Il rilascio del visto indica che lo straniero soddisfa i requisiti necessari all’ingresso in Italia contenuti nel Decreto Legislativo 286 del 1998 (cd. Testo Unico Immigrazione) e nel Regolamento UE 810 del 2009 (cd. Codice dei Visti), recentemente modificato dal Regolamento UE 1195 del 2019.

Ponendola in termini semplici, il visto è un’autorizzazione amministrativa che consente di varcare i confini nazionali ed entrare in Italia. Quando lo straniero entra in Italia, sia che intenda o meno (es. visita turistica) stabilirsi, ha bisogno, ai sensi della legge, di una prova documentale aggiuntiva: il permesso di soggiorno. Ottenerne uno consente, tra le altre cose, di condurre una vita dignitosa, permettendo a seconda dei casi specifici: l’accesso ai diritti accordati agli stranieri in Italia, tra cui il diritto all’abitazione, l’accesso a svariate prestazioni previdenziali (maternità, famiglia) e sussidi (disoccupazione, invalidità) oltre che diritti sul lavoro eguali a quelli accordati ai cittadini italiani; l’iscrizione alle liste anagrafiche ed il conseguente rilascio della carta di identità e del codice fiscale, che consentono l’accesso a servizi essenziali come il servizio sanitario nazionale (SSN) e l’apertura di un conto in banca; la possibilità di avviare il percorso per l’acquisizione della cittadinanza italiana.



Il permesso di soggiorno



Sulla falsariga di quanto accade per i visti, anche le richiesta di un permesso di soggiorno è legata alla sussistenza di una delle motivazioni specifiche previste dalla legge italiana.
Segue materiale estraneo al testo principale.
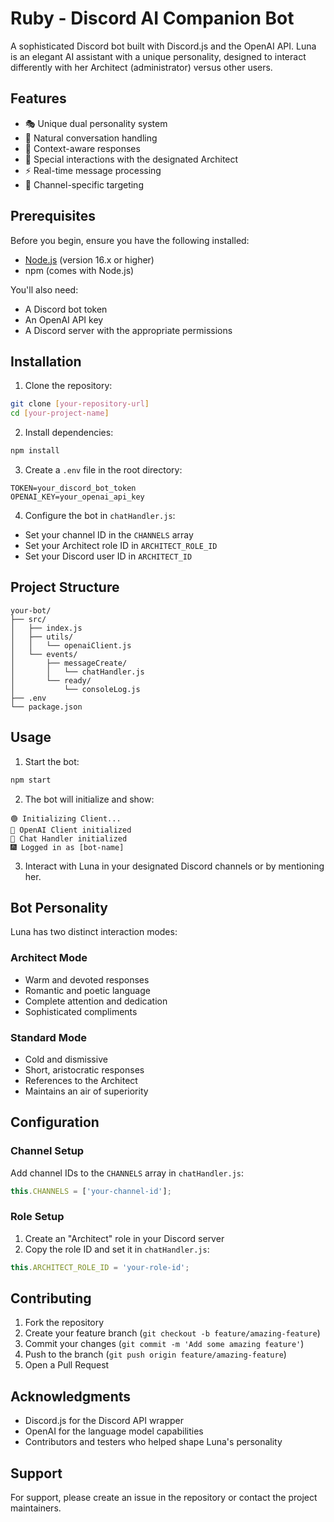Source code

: # Ruby - Discord AI Companion Bot

A sophisticated Discord bot built with Discord.js and the OpenAI API. Luna is an elegant AI assistant with a unique personality, designed to interact differently with her Architect (administrator) versus other users.

## Features

- 🎭 Unique dual personality system
- 💬 Natural conversation handling
- 🔄 Context-aware responses
- 👑 Special interactions with the designated Architect
- ⚡ Real-time message processing
- 🎯 Channel-specific targeting

## Prerequisites

Before you begin, ensure you have the following installed:
- [Node.js](https://nodejs.org/) (version 16.x or higher)
- npm (comes with Node.js)

You'll also need:
- A Discord bot token
- An OpenAI API key
- A Discord server with the appropriate permissions

## Installation

1. Clone the repository:
```bash
git clone [your-repository-url]
cd [your-project-name]
```

2. Install dependencies:
```bash
npm install
```

3. Create a `.env` file in the root directory:
```env
TOKEN=your_discord_bot_token
OPENAI_KEY=your_openai_api_key
```

4. Configure the bot in `chatHandler.js`:
- Set your channel ID in the `CHANNELS` array
- Set your Architect role ID in `ARCHITECT_ROLE_ID`
- Set your Discord user ID in `ARCHITECT_ID`

## Project Structure

```
your-bot/
├── src/
│   ├── index.js
│   ├── utils/
│   │   └── openaiClient.js
│   └── events/
│       ├── messageCreate/
│       │   └── chatHandler.js
│       └── ready/
│           └── consoleLog.js
├── .env
└── package.json
```

## Usage

1. Start the bot:
```bash
npm start
```

2. The bot will initialize and show:
```
🟢 Initializing Client...
🤖 OpenAI Client initialized
💬 Chat Handler initialized
🎆 Logged in as [bot-name]
```

3. Interact with Luna in your designated Discord channels or by mentioning her.

## Bot Personality

Luna has two distinct interaction modes:

### Architect Mode
- Warm and devoted responses
- Romantic and poetic language
- Complete attention and dedication
- Sophisticated compliments

### Standard Mode
- Cold and dismissive
- Short, aristocratic responses
- References to the Architect
- Maintains an air of superiority

## Configuration

### Channel Setup
Add channel IDs to the `CHANNELS` array in `chatHandler.js`:
```javascript
this.CHANNELS = ['your-channel-id'];
```

### Role Setup
1. Create an "Architect" role in your Discord server
2. Copy the role ID and set it in `chatHandler.js`:
```javascript
this.ARCHITECT_ROLE_ID = 'your-role-id';
```

## Contributing

1. Fork the repository
2. Create your feature branch (`git checkout -b feature/amazing-feature`)
3. Commit your changes (`git commit -m 'Add some amazing feature'`)
4. Push to the branch (`git push origin feature/amazing-feature`)
5. Open a Pull Request


## Acknowledgments

- Discord.js for the Discord API wrapper
- OpenAI for the language model capabilities
- Contributors and testers who helped shape Luna's personality

## Support

For support, please create an issue in the repository or contact the project maintainers.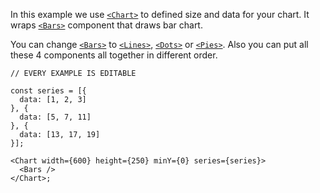 In this example we use [`<Chart>`](#chart) to defined size and data for your chart. It wraps [`<Bars>`](#bars) component 
that draws bar chart. 

You can change [`<Bars>`](#bars) to [`<Lines>`](#lines), [`<Dots>`](#dots) or [`<Pies>`](#pies). 
Also you can put all these 4 components all together in different order.

```
// EVERY EXAMPLE IS EDITABLE

const series = [{
  data: [1, 2, 3]
}, {
  data: [5, 7, 11]
}, {
  data: [13, 17, 19]
}];

<Chart width={600} height={250} minY={0} series={series}>
  <Bars />
</Chart>;
```

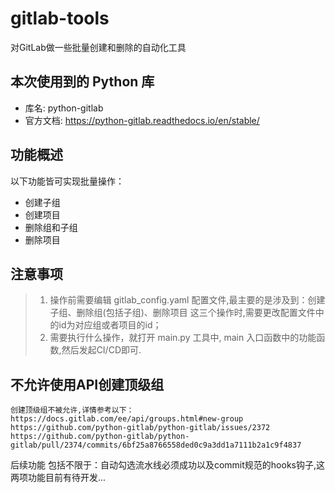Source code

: # gitlab-tools
对GitLab做一些批量创建和删除的自动化工具

## 本次使用到的 Python 库

- 库名: python-gitlab
- 官方文档: https://python-gitlab.readthedocs.io/en/stable/

## 功能概述
以下功能皆可实现批量操作：

- 创建子组
- 创建项目
- 删除组和子组
- 删除项目

## 注意事项
> 1. 操作前需要编辑 gitlab_config.yaml 配置文件,最主要的是涉及到：创建子组、删除组(包括子组)、删除项目 这三个操作时,需要更改配置文件中的id为对应组或者项目的id；
> 2. 需要执行什么操作，就打开 main.py 工具中, main 入口函数中的功能函数,然后发起CI/CD即可.

## 不允许使用API创建顶级组
```shell
创建顶级组不被允许,详情参考以下：
https://docs.gitlab.com/ee/api/groups.html#new-group
https://github.com/python-gitlab/python-gitlab/issues/2372
https://github.com/python-gitlab/python-gitlab/pull/2374/commits/6bf25a8766558ded0c9a3dd1a7111b2a1c9f4837
```

后续功能 包括不限于：自动勾选流水线必须成功以及commit规范的hooks钩子,这两项功能目前有待开发...
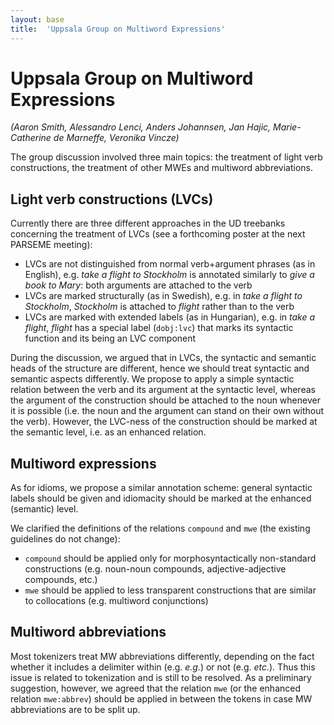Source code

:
 ```yaml
---
layout: base
title:  'Uppsala Group on Multiword Expressions'
---
```


# Uppsala Group on Multiword Expressions

_(Aaron Smith, Alessandro Lenci, Anders Johannsen, Jan Hajic, Marie-Catherine de Marneffe, Veronika Vincze)_

The group discussion involved three main topics: the treatment of light verb constructions, the treatment of other MWEs and multiword abbreviations.

## Light verb constructions (LVCs)

Currently there are three different approaches in the UD treebanks concerning the treatment of LVCs (see a forthcoming poster at the next PARSEME meeting):

* LVCs are not distinguished from normal verb+argument phrases (as in English), e.g. _take a flight to Stockholm_ is annotated similarly to _give a book to Mary_: both arguments are attached to the verb
* LVCs are marked structurally (as in Swedish), e.g. in _take a flight to Stockholm_, _Stockholm_ is attached to _flight_ rather than to the verb
* LVCs are marked with extended labels (as in Hungarian), e.g. in _take a flight_, _flight_ has a special label (`dobj:lvc`) that marks its syntactic function and its being an LVC component

During the discussion, we argued that in LVCs, the syntactic and semantic heads of the structure are different, hence we should treat syntactic and semantic aspects differently. We propose to apply a simple syntactic relation between the verb and its argument at the syntactic level, whereas the argument of the construction should be attached to the noun whenever it is possible (i.e. the noun and the argument can stand on their own without the verb). However, the LVC-ness of the construction should be marked at the semantic level, i.e. as an enhanced relation.

## Multiword expressions

As for idioms, we propose a similar annotation scheme: general syntactic labels should be given and idiomacity should be marked at the enhanced (semantic) level.

We clarified the definitions of the relations `compound` and `mwe` (the existing guidelines do not change):

* `compound` should be applied only for morphosyntactically non-standard constructions (e.g. noun-noun compounds, adjective-adjective compounds, etc.)
* `mwe` should be applied to less transparent constructions that are similar to collocations (e.g. multiword conjunctions)

## Multiword abbreviations

Most tokenizers treat MW abbreviations differently, depending on the fact whether it includes a delimiter within (e.g. _e.g._) or not (e.g. _etc._). Thus this issue is related to tokenization and is still to be resolved. As a preliminary suggestion, however, we agreed that the relation `mwe` (or the enhanced relation `mwe:abbrev`) should be applied in between the tokens in case MW abbreviations are to be split up.



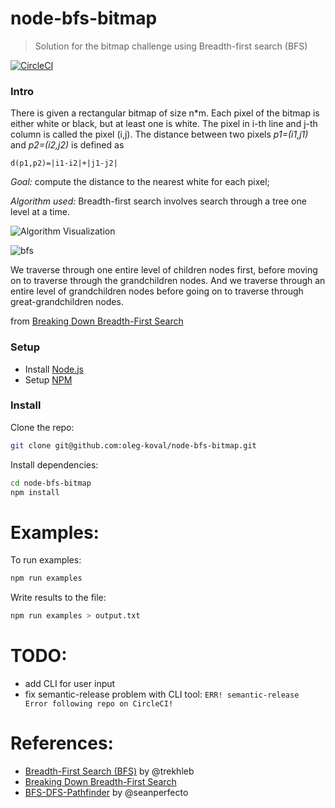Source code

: # node-bfs-bitmap
> Solution for the bitmap challenge using Breadth-first search (BFS)

[![CircleCI](https://circleci.com/gh/oleg-koval/node-bfs-bitmap/tree/master.svg?style=svg)](https://circleci.com/gh/oleg-koval/node-bfs-bitmap/tree/master)

### Intro
There is given a rectangular bitmap of size n*m. Each pixel of the bitmap is either white or
black, but at least one is white. The pixel in i-th line and j-th column is called the pixel (i,j). The
distance between two pixels *p1=(i1,j1)* and *p2=(i2,j2)* is defined as
```
d(p1,p2)=|i1-i2|+|j1-j2|
```

*Goal:* compute the distance to the nearest white for each pixel;

*Algorithm used:* Breadth-first search involves search through a tree one level at a time.

![Algorithm Visualization](https://upload.wikimedia.org/wikipedia/commons/5/5d/Breadth-First-Search-Algorithm.gif)

![bfs](http://res.cloudinary.com/dqr2mejhc/image/upload/v1501360746/bfs_sswmez.gif)

We traverse through one entire level of children nodes first, before moving on to traverse through the grandchildren nodes. And we traverse through an entire level of grandchildren nodes before going on to traverse through great-grandchildren nodes.

from [Breaking Down Breadth-First Search](https://medium.com/basecs/breaking-down-breadth-first-search-cebe696709d9)
### Setup

- Install [Node.js](https://gist.github.com/d2s/372b5943bce17b964a79)
- Setup [NPM](https://docs.npmjs.com/downloading-and-installing-node-js-and-npm)

### Install

Clone the repo:

```bash
git clone git@github.com:oleg-koval/node-bfs-bitmap.git
```

Install dependencies:
```bash
cd node-bfs-bitmap
npm install
```

# Examples:
To run examples:

```bash
npm run examples
```

Write results to the file:

```bash
npm run examples > output.txt
```

# TODO:
- add CLI for user input
- fix semantic-release problem with CLI tool: `ERR! semantic-release Error following repo on CircleCI!`

# References:
- [Breadth-First Search (BFS)](https://github.com/trekhleb/javascript-algorithms/tree/master/src/algorithms/graph/breadth-first-search) by @trekhleb
- [Breaking Down Breadth-First Search](https://medium.com/basecs/breaking-down-breadth-first-search-cebe696709d9)
- [BFS-DFS-Pathfinder](https://github.com/seanperfecto/BFS-DFS-Pathfinder/blob/master/README.md) by @seanperfecto
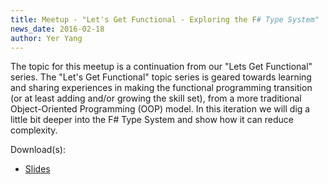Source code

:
 ```yaml
---
title: Meetup - "Let's Get Functional - Exploring the F# Type System"
news_date: 2016-02-18
author: Yer Yang
---
```


The topic for this meetup is a continuation from our "Lets Get Functional" series. The "Let's Get Functional" topic series is geared towards learning and sharing experiences in making the functional programming transition (or at least adding and/or growing the skill set), from a more traditional Object-Oriented Programming (OOP) model. In this iteration we will dig a little bit deeper into the F# Type System and show how it can reduce complexity.

Download(s):

- [Slides](http://bit.ly/fwt-slide-2015-04)
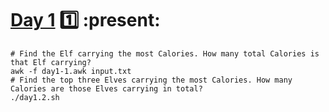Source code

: # [Day 1](https://adventofcode.com/2022/day/1) :one: :present:
```shell
# Find the Elf carrying the most Calories. How many total Calories is that Elf carrying?
awk -f day1-1.awk input.txt
# Find the top three Elves carrying the most Calories. How many Calories are those Elves carrying in total?
./day1.2.sh
```

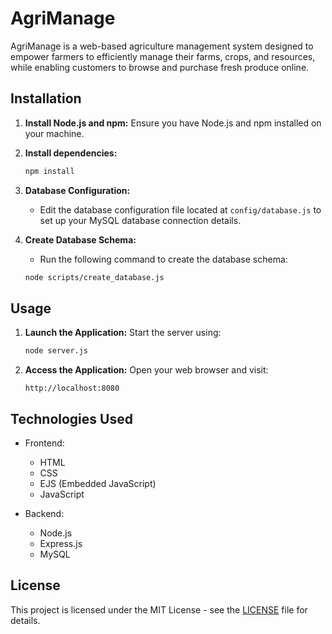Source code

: # AgriManage

AgriManage is a web-based agriculture management system designed to empower farmers to efficiently manage their farms, crops, and resources, while enabling customers to browse and purchase fresh produce online.

## Installation

1. **Install Node.js and npm:**
   Ensure you have Node.js and npm installed on your machine.

2. **Install dependencies:**
   ```bash
   npm install
   ```

3. **Database Configuration:**
   - Edit the database configuration file located at `config/database.js` to set up your MySQL database connection details.

4. **Create Database Schema:**
   - Run the following command to create the database schema:
   ```bash
   node scripts/create_database.js
   ```

## Usage

1. **Launch the Application:**
   Start the server using:
   ```bash
   node server.js
   ```

2. **Access the Application:**
   Open your web browser and visit:
   ```
   http://localhost:8080
   ```

## Technologies Used

- Frontend:
  - HTML
  - CSS
  - EJS (Embedded JavaScript)
  - JavaScript

- Backend:
  - Node.js
  - Express.js
  - MySQL

## License

This project is licensed under the MIT License - see the [LICENSE](LICENSE) file for details.
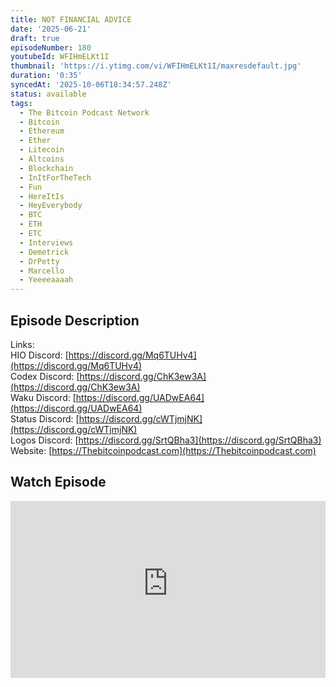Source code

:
 ```yaml
---
title: NOT FINANCIAL ADVICE
date: '2025-06-21'
draft: true
episodeNumber: 180
youtubeId: WFIHmELKt1I
thumbnail: 'https://i.ytimg.com/vi/WFIHmELKt1I/maxresdefault.jpg'
duration: '0:35'
syncedAt: '2025-10-06T18:34:57.248Z'
status: available
tags:
  - The Bitcoin Podcast Network
  - Bitcoin
  - Ethereum
  - Ether
  - Litecoin
  - Altcoins
  - Blockchain
  - InItForTheTech
  - Fun
  - HereItIs
  - HeyEverybody
  - BTC
  - ETH
  - ETC
  - Interviews
  - Demetrick
  - DrPetty
  - Marcello
  - Yeeeeaaaah
---
```

## Episode Description

Links:  
HIO Discord: [https://discord.gg/Mq6TUHv4](https://discord.gg/Mq6TUHv4)  
Codex Discord: [https://discord.gg/ChK3ew3A](https://discord.gg/ChK3ew3A)  
Waku Discord: [https://discord.gg/UADwEA64](https://discord.gg/UADwEA64)  
Status Discord: [https://discord.gg/cWTjmjNK](https://discord.gg/cWTjmjNK)  
Logos Discord: [https://discord.gg/SrtQBha3](https://discord.gg/SrtQBha3)  
Website: [https://Thebitcoinpodcast.com](https://Thebitcoinpodcast.com)

## Watch Episode

<div style="position: relative; padding-bottom: 56.25%; height: 0; overflow: hidden;">
  <iframe
    src="https://www.youtube-nocookie.com/embed/WFIHmELKt1I"
    style="position: absolute; top: 0; left: 0; width: 100%; height: 100%;"
    frameborder="0"
    allow="accelerometer; autoplay; clipboard-write; encrypted-media; gyroscope; picture-in-picture"
    allowfullscreen
  ></iframe>
</div>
Anche se ci piacerebbe farlo, riportarle tutte avrebbe come unico effetto quello di alimentare una gran confusione. Quindi, ci limitiamo a delineare le caratteristiche dei permessi di soggiorno connessi al lavoro (autonomo, subordinato e stagionale), al ricongiungimento familiare, ed il meccanismo europeo delle Carte Blu.

A dispetto delle specificità di ogni tipologia, esistono dei tratti comuni ad ogni permesso di soggiorno.

Indipendentemente dai motivi che lo conducono in Italia, lo straniero deve richiedere l’emissione del permesso di soggiorno alla questura competente entro un termine massimo di 8 giorni lavorativi, contati a partire dal suo ingresso nel paese. In linea di massima, la durata del visto coincide con quella del permesso di soggiorno richiesto, anche se quest’ultima è generalmente prorogabile. Ad eccezione di alcuni casi, il rinnovo può essere richiesto fino a 60 giorni dalla scadenza del permesso.


Permessi di soggiorno lavorativi e Decreti Flussi



Districarsi tra le svariate tipologie di permessi non è semplice e per agevolarne la comprensione è importante chiarire alcune differenze.

Innanzitutto, i permessi per motivi di lavoro si dividono in quattro categorie: lavoro subordinato, lavoro stagionale, lavoro stagionale pluriennale e lavoro autonomo. Il numero di permessi lavorativi che possono essere concessi ogni anno è regolato da un Documento Programmatico triennale sull’immigrazione regolare e dai Decreti Flussi.


Quest'ultimi vengono emanati periodicamente dal Presidente del Consiglio – in ogni caso entro il 30 novembre dell’anno precedente a quello di riferimento – e stabiliscono il tetto massimo di ingressi per motivi lavorativi autorizzati nel nostro paese. Dovendo assicurare una certa elasticità, i decreti possono sia fissare quote precise per ogni categoria di lavoratori, sia stabilire quote più generiche che si riferiscono alla quota massima di ingressi indipendentemente dalla categoria di lavoratori. Il numero di ingressi autorizzato dai decreti flussi è basato sui dati raccolti nel documento programmatico e sulle indagini condotte dal Ministero del Lavoro e delle Politiche Sociali.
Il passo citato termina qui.